Germania, Svizzera e Zurigo ne beneficiano

"Questa donazione rappresenta una situazione vantaggiosa sia per la Germania che per la Svizzera e rafforza la cooperazione di ricerca tradizionalmente stretta tra i due Paesi", afferma il presidente del Politecnico Mesot. Il Politecnico di Zurigo contribuisce a creare a Heilbronn un polo internazionale di ricerca e formazione nel campo della digitalizzazione e dell’intelligenza artificiale. Non solo vi si svolgerà la ricerca, ma si svilupperanno anche nuovi corsi, dai programmi di formazione continua ai corsi di laurea. In cambio, gran parte dei finanziamenti confluiranno direttamente nella ricerca, nell’insegnamento e nelle infrastrutture di Zurigo. I ricercatori con sede in Germania insegneranno sia a Heilbronn che a Zurigo. È previsto anche uno stretto scambio tra le due sedi a livello di ricerca. "La ricerca congiunta e la conoscenza generata congiuntamente andranno a beneficio della Svizzera, della Germania, dell’Europa e, in ultima analisi, del mondo intero", sottolinea Mesot.

Collegamento in rete con le migliori università internazionali

L’attenzione si concentra su temi quali l’intelligenza artificiale, la sicurezza informatica, la bioinformatica e l’economia circolare. "In questi settori la cooperazione internazionale è più che mai necessaria", sottolinea Mesot.

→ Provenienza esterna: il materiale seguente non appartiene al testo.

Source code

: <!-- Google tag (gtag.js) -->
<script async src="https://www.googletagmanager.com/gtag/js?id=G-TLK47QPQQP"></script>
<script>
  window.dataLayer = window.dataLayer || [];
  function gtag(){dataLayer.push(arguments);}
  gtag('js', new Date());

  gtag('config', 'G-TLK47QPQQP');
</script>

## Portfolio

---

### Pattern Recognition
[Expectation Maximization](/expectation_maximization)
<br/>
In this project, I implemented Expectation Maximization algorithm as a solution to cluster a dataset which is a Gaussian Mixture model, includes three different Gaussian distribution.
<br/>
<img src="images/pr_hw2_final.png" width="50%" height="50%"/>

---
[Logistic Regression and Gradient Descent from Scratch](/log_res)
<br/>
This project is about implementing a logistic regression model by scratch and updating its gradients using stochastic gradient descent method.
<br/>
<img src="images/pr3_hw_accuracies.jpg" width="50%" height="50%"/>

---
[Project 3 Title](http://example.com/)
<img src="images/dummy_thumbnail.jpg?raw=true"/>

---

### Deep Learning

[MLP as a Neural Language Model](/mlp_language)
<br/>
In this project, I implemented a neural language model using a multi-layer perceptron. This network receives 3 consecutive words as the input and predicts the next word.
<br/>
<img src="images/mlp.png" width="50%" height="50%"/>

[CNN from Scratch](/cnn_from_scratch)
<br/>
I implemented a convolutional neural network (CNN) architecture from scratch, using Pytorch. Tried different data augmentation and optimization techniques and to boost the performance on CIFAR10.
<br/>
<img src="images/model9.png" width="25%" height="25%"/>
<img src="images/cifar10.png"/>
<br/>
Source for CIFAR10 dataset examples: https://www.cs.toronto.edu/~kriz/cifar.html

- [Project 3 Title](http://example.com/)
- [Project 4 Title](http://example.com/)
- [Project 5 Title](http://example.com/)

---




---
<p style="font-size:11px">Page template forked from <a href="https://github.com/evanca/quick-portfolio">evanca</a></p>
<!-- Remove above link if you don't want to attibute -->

L’obiettivo del campus didattico di Heilbronn è proprio quello di creare una rete di contatti. Il Politecnico di Zurigo può beneficiare delle esperienze positive di Singapore, dove dal 2010 gestisce un centro di ricerca nelle vicinanze delle principali università del mondo.

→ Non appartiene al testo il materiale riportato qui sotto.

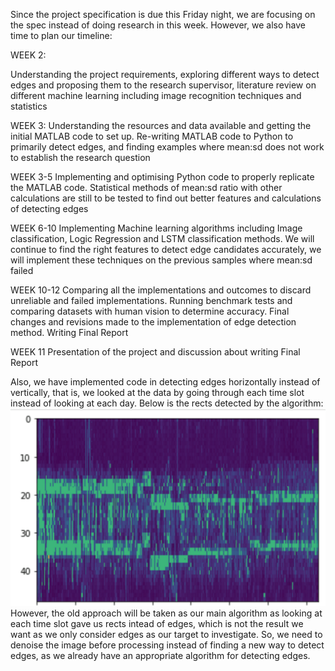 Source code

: Since the project specification is due this Friday night, we are focusing on the spec instead of doing research in this week. However, we also have time to plan our timeline:

WEEK 2:

Understanding the project requirements, exploring different ways to detect edges and proposing them to the research supervisor, literature review on different machine learning including image recognition techniques and statistics

WEEK 3:
Understanding the resources and data available and getting the initial MATLAB code to set up. Re-writing MATLAB code to Python to primarily detect edges, and finding examples where mean:sd does not work to establish the research question

WEEK 3-5
Implementing and optimising Python code to properly replicate the MATLAB code. Statistical methods of mean:sd ratio with other calculations are still to be tested to find out better features and calculations of detecting edges

WEEK 6-10
Implementing Machine learning algorithms including Image classification, Logic Regression and LSTM classification methods. We will continue to find the right features to detect edge candidates accurately, we will implement these techniques on the previous samples where mean:sd failed

WEEK 10-12
Comparing all the implementations and outcomes to discard unreliable and failed implementations. Running benchmark tests and comparing datasets with human vision to determine accuracy. Final changes and revisions made to the implementation of edge detection method. Writing Final Report

WEEK 11
Presentation of the project and discussion about writing Final Report


Also, we have implemented code in detecting edges horizontally instead of vertically, that is, we looked at the data by going through each time slot instead of looking at each day. 
Below is the rects detected by the algorithm:
![rect img](/images/rect.jpg)
However, the old approach will be taken as our main algorithm as looking at each time slot gave us rects intead of edges, which is not the result we want as we only consider edges as our target to investigate. So, we need to denoise the image before processing instead of finding a new way to detect edges, as we already have an appropriate algorithm for detecting edges.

"Siamo lieti che, dopo la rinomata Università Tecnica di Monaco, un’altra università internazionale di alto livello, il Politecnico di Zurigo, rafforzi ora l’ecosistema di Heilbronn. Abbiamo bisogno di un’unione delle migliori forze scientifiche", afferma Reinhold Geilsdörfer, direttore generale della Fondazione Dieter Schwarz.

La Fondazione Dieter Schwarz sta lavorando per attirare altri professori delle migliori università a collaborare al campus educativo. L’Università Tecnica di Monaco (TUM) e la Fraunhofer-Gesellschaft sono presenti con delle filiali. La Dieter Schwarz Foundation ha inoltre stretto partnership strategiche con le Università di Oxford e Stanford, HEC Paris, Hebrew University Jerusalem e Nanyang Technological University Singapore.

Pianificazione della filiale ETH in Germania

Il modo in cui sarà strutturato concretamente il centro ETH di Heilbronn, le priorità di ricerca e insegnamento che il Politecnico di Zurigo vi fisserà e l’aspetto della cooperazione tra Zurigo e Heilbronn saranno elaborati internamente al Politecnico nei prossimi mesi. Se tutto andrà secondo i piani, la Fondazione Dieter Schwarz e il Politecnico di Zurigo firmeranno un ulteriore accordo già l’anno prossimo, che autorizzerà la nomina delle prime cinque cattedre per il campus educativo di Heilbronn.